Das war seltsam. Aber ein Blick in die Videoaufzeichnung von Kasse eins zeigte uns, was passiert war: Er hatte seinen Einkauf, ohne Toilettenpapier, bezahlt. Seine letzten Artikel wurden auf dem, bei uns durch eine Lichtschrank gesteuert automatisch laufendem, Förderband von einer sich nähernden Packung Toilettenpapier des nachfolgenden Kunden immer weiter zusammengeschoben.
Die Kassiererin nahm diese Packung schließlich hoch und legte sie wieder etwas weiter nach hinten auf das Förderband. Dabei geriet der Strichcode in den Bereich des Scanners. Das verräterische Piepen ging wohl irgendwie unter.
Selbstverständlich hat der Kunde sein Geld zurückbekommen.
Auch wenn der Euro inzwischen längst volljährig geworden ist, nehmen wir immer noch D-Mark hier an.

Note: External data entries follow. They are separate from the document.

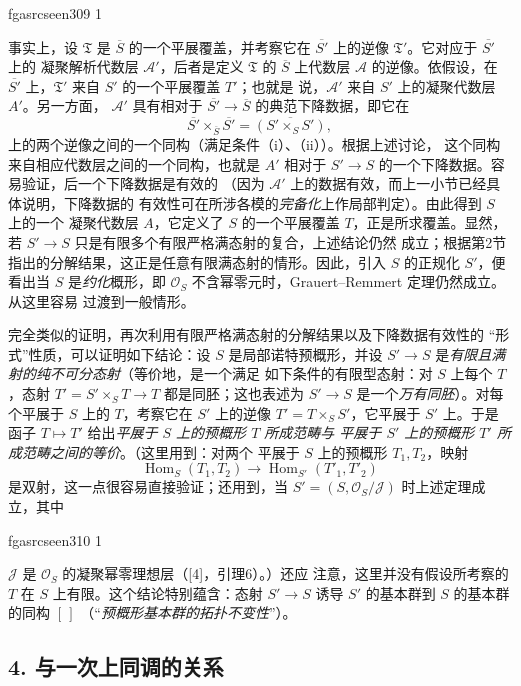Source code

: \documentclass[12pt,twoside,openany]{book}
\numberwithin{equation}{section}
\newcommand{\fgaunitid}{unbound}
\newcommand{\src}[1]{%
  \phantomsection
  \hypertarget{src:\fgaunitid:#1}{}%
  \hypertarget{fga.\fgaunitid.p#1}{}%
  \ifcsname fgasrcseen#1\endcsname\else
    \expandafter\gdef\csname fgasrcseen#1\endcsname{1}%
    \hypertarget{src:#1}{}%
  \fi
  \marginpar{\raggedleft\footnotesize\sffamily #1}%
}
\newcommand{\fquote}[1]{“#1”}
\theoremstyle{plain}
\theoremstyle{definition}
\theoremstyle{remark}
\begin{document}
\src{309}
事实上，设 $\mathfrak T$ 是 $\overline S$ 的一个平展覆盖，并考察它在
$\overline{S'}$ 上的逆像 $\mathfrak T'$。它对应于 $\overline{S'}$ 上的
凝聚解析代数层 $\mathcal A'$，后者是定义 $\mathfrak T$ 的
$\overline S$ 上代数层 $\mathcal A$ 的逆像。依假设，在
$\overline{S'}$ 上，$\mathfrak T'$ 来自 $S'$ 的一个平展覆盖 $T'$；也就是
说，$\mathcal A'$ 来自 $S'$ 上的凝聚代数层 $A'$。另一方面，
$\mathcal A'$ 具有相对于
$\overline{S'}\longrightarrow\overline S$ 的典范下降数据，即它在
\[
  \overline{S'}\times_{\overline S}\overline{S'}
  =\overline{(S'\times_SS')},
\]
上的两个逆像之间的一个同构（满足条件（i）、（ii））。根据上述讨论，
这个同构来自相应代数层之间的一个同构，也就是 $A'$ 相对于
$S'\longrightarrow S$ 的一个下降数据。容易验证，后一个下降数据是有效的
（因为 $\mathcal A'$ 上的数据有效，而上一小节已经具体说明，下降数据的
有效性可在所涉各模的\emph{完备化}上作局部判定）。由此得到 $S$ 上的一个
凝聚代数层 $A$，它定义了 $S$ 的一个平展覆盖 $T$，正是所求覆盖。显然，若
$S'\longrightarrow S$ 只是有限多个有限严格满态射的复合，上述结论仍然
成立；根据第2节指出的分解结果，这正是任意有限满态射的情形。因此，引入
$S$ 的正规化 $S'$，便看出当 $S$ 是\emph{约化}概形，即
$\mathcal O_S$ 不含幂零元时，Grauert--Remmert 定理仍然成立。从这里容易
过渡到一般情形。

完全类似的证明，再次利用有限严格满态射的分解结果以及下降数据有效性的
\fquote{形式}性质，可以证明如下结论：设 $S$ 是局部诺特预概形，并设
$S'\longrightarrow S$ 是\emph{有限且满射的纯不可分态射}（等价地，是一个满足
如下条件的有限型态射：对 $S$ 上每个 $T$，态射
$T'=S'\times_ST\longrightarrow T$ 都是同胚；这也表述为
$S'\longrightarrow S$ 是一个\emph{万有同胚}）。对每个平展于 $S$ 上的
$T$，考察它在 $S'$ 上的逆像 $T'=T\times_SS'$，它平展于 $S'$ 上。于是
函子 $T\longmapsto T'$ 给出\emph{平展于 $S$ 上的预概形 $T$ 所成范畴与
平展于 $S'$ 上的预概形 $T'$ 所成范畴之间的等价}。（这里用到：对两个
平展于 $S$ 上的预概形 $T_1,T_2$，映射
\[
  \operatorname{Hom}_S(T_1,T_2)\longrightarrow
  \operatorname{Hom}_{S'}(T'_1,T'_2)
\]
是双射，这一点很容易直接验证；还用到，当
$S'=(S,\mathcal O_S/\mathcal J)$ 时上述定理成立，其中

\src{310}
$\mathcal J$ 是 $\mathcal O_S$ 的凝聚幂零理想层（[4]，引理6）。）还应
注意，这里并没有假设所考察的 $T$ 在 $S$ 上有限。这个结论特别蕴含：态射
$S'\longrightarrow S$ 诱导 $S'$ 的基本群到 $S$ 的基本群的同构 $[\,]$
（\fquote{\emph{预概形基本群的拓扑不变性}}）。

\subsection*{4. 与一次上同调的关系}
\end{document}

Allerdings inzwischen nach anderen Spielregeln: 1.: Keine Münzen, 2.: Kein Umtausch, der Betrag (2:1 in Euro) muss vollständig beim Einkauf verwendet werden.
Das sagten wir auch dem Anrufer, der sich bei der grundsätzlichen Aussage, dass wir noch DM annehmen, zunächst sehr gefreut hatte. Sie hatten wohl im Haus seiner Oma noch mehrere große DM-Banknoten gefunden und wollten diese nun loswerden, ohne nach Oldenburg zur nächstgelegenen Filiale der Bundesbank fahren zu müssen.

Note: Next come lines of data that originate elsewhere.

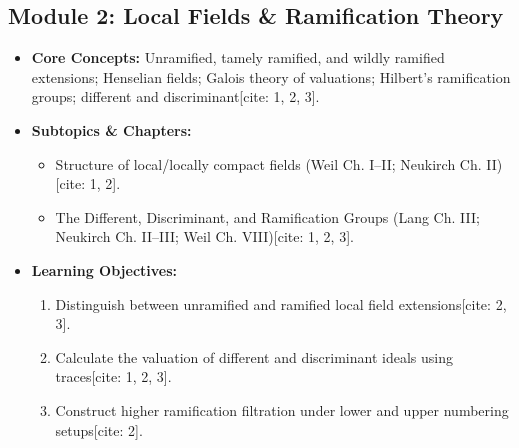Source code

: \documentclass[11pt,a4paper]{article}
\begin{document}
\subsection*{Module 2: Local Fields \& Ramification Theory}
\begin{itemize}[leftmargin=*]
    \item \textbf{Core Concepts:} Unramified, tamely ramified, and wildly ramified extensions; Henselian fields; Galois theory of valuations; Hilbert's ramification groups; different and discriminant[cite: 1, 2, 3].
    \item \textbf{Subtopics \& Chapters:}
    \begin{itemize}
        \item Structure of local/locally compact fields (Weil Ch. I--II; Neukirch Ch. II)[cite: 1, 2].
        \item The Different, Discriminant, and Ramification Groups (Lang Ch. III; Neukirch Ch. II--III; Weil Ch. VIII)[cite: 1, 2, 3].
    \end{itemize}
    \item \textbf{Learning Objectives:}
    \begin{enumerate}
        \item Distinguish between unramified and ramified local field extensions[cite: 2, 3].
        \item Calculate the valuation of different and discriminant ideals using traces[cite: 1, 2, 3].
        \item Construct higher ramification filtration under lower and upper numbering setups[cite: 2].
    \end{enumerate}
\end{itemize}
\end{document}
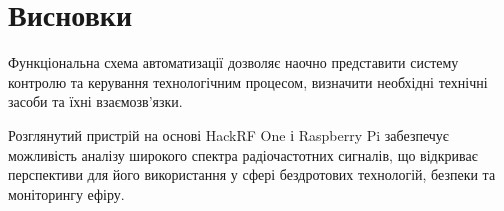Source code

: \documentclass[a4paper,12pt]{article}
\begin{document}
\section{Висновки}
Функціональна схема автоматизації дозволяє наочно представити систему контролю та керування технологічним процесом, визначити необхідні технічні засоби та їхні взаємозв'язки. 

Розглянутий пристрій на основі HackRF One і Raspberry Pi забезпечує можливість аналізу широкого спектра радіочастотних сигналів, що відкриває перспективи для його використання у сфері бездротових технологій, безпеки та моніторингу ефіру.
\end{document}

Zunächst wollte er am liebsten sofort herkommen, aber als sich die Erkenntnis einstellte, dass er dann hier für durchaus mehrere hundert Euro einkaufen müsse, war die Euphorie wieder dahin.
Damit kann ich aber leben. Überhaupt noch ein Zahlungsmittel anzunehmen, dass seit inzwischen über 21 Jahren kein offizielles mehr ist, sollte Kundenservice genug sein.
Fünf Jugendliche waren im Laden und wollten offenbar auch ein paar Dinge einkaufen. Da sie sich von vornherein schon auffällig benahmen, hatten wir sie bereits über die Videoanlage im Blick.
Beim Nudelregal fühlten sie sich wohl endgültig wie auf einem Basketballplatz und haben sich die Nudelpakete gegenseitig hin und her geworfen. Als sie diese schließlich mit Wucht ins Regal gepfeffert haben, ist Ines der Kragen geplatzt. Sie stapfte nach vorne in den Laden und hat den Jungs eine Ansage gemacht, die sich gewaschen hat. Zuerst stritten sie alles ab, nachdem Ines kurz zur Kamera zeigte, wurden sie ganz kleinlaut: "Wir wollen die ja auch kaufen."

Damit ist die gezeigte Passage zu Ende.